White Nationalism – A Weekly Letter from Rabbi Alexander Davis – March 22, 2019
Shalom Chaverim
On the last morning of Beth El’s recent civil rights tour, we went to Birmingham’s civil rights museum. The displays covered the history of segregation and the civil rights movement as well as international civil right champions and violators.
One display stopped me in my tracks- a Klu Klux Klan robe. All week long I had seen videos of the KKK. But seeing the robe in person was arresting and revolting.
Sadly, we were reminded last Friday that this is not a thing of the past. Indeed, our entire trip challenged us to acknowledge that the white supremacy which was the root of slavery is very much present in our world today as white nationalism.
We mourn with our Muslim brothers and sisters and condemn the New Zealand attack. Now as they bury their dead, we pray for those families to know comfort even as we must hold on to our outrage and turn it to action.
Friday’s attack was on mosques. In October, it was a shul in Pittsburg. And the two are intimately linked. I don’t want to take away from the tragedy Muslims around the world are feeling. But I want to share with you the theory of long-time civil rights strategist, Eric Ward. In his essay, “Skin in the Game: How Antisemitism Animates White Nationalism,” Ward argues that “antisemitism forms the theoretical core of white nationalism.” At first, this notion seemed exaggerated to me. But Ward is compelling.
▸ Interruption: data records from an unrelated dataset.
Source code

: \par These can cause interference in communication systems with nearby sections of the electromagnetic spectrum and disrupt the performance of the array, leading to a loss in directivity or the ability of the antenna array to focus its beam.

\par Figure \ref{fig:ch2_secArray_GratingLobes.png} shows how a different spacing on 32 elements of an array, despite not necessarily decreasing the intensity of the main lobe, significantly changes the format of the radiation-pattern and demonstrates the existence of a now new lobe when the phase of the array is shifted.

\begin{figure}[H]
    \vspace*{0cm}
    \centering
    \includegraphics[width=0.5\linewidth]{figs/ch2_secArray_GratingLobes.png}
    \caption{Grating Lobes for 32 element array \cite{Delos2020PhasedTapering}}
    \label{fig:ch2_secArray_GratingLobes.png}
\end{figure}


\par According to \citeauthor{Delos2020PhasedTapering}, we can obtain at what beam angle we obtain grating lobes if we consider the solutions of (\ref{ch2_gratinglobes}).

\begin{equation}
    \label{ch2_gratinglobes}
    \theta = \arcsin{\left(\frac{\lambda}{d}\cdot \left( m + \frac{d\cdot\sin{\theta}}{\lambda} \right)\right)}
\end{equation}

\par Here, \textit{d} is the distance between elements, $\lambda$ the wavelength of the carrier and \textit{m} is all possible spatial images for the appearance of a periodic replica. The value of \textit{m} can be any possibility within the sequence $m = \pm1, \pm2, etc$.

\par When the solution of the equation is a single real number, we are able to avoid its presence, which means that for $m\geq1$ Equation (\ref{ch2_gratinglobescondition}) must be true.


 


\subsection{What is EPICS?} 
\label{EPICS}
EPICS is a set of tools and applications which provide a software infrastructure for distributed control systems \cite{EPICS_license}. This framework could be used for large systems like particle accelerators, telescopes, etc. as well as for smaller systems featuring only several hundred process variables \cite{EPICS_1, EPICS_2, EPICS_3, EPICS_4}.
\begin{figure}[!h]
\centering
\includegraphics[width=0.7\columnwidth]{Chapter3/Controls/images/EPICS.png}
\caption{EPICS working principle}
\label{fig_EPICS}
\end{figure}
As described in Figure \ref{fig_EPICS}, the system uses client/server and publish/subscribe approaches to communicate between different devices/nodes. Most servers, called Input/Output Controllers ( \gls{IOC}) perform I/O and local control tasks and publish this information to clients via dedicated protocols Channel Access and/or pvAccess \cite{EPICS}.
Through years of research, including infiltrating white nationalist meetings, Ward has come to understand that in the white nationalist imagination, Jews are the race that presents the greatest existential threat to Whiteness. By controlling banking, entertainment, government, etc., Jews have disposed white people through their support of blacks, immigrants, Muslims, and the LGBTQ population. Ward concludes, “within this ideological matrix, Jews—despite and indeed because of the fact that they often read as White—are a different, unassimilable, enemy race that must be exposed, defeated, and ultimately eliminated. Antisemitism, I discovered, is a particular and potent form of racism so central to White supremacy that Black people would not win freedom without tearing it down.”
There is much to unpack here. I encourage you to attend the upcoming three part-sessions sponsored by The Well and the JCRC on antisemitism. Read Deborah Lipstadt’s new book, Antisemitism: Here and Now and join this critical discussion beginning April 11.
We pray for shalom/salaam and comfort for New Zealanders and our world over.